Saved data entries:

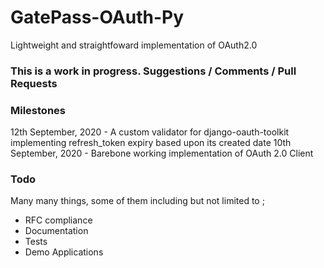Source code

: # GatePass-OAuth-Py
Lightweight and straightfoward implementation of OAuth2.0

### This is a work in progress. Suggestions / Comments / Pull Requests

### Milestones
12th September, 2020 - A custom validator for django-oauth-toolkit implementing refresh_token expiry based upon its created date
10th September, 2020 - Barebone working implementation of OAuth 2.0 Client

### Todo
Many many things, some of them including but not limited to ; 
- RFC compliance
- Documentation
- Tests
- Demo Applications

> **Work required**: Select and copy each line from the data that includes the word "implementation".

> **Result**:
Lightweight and straightfoward implementation of OAuth2.0
10th September, 2020 - Barebone working implementation of OAuth 2.0 Client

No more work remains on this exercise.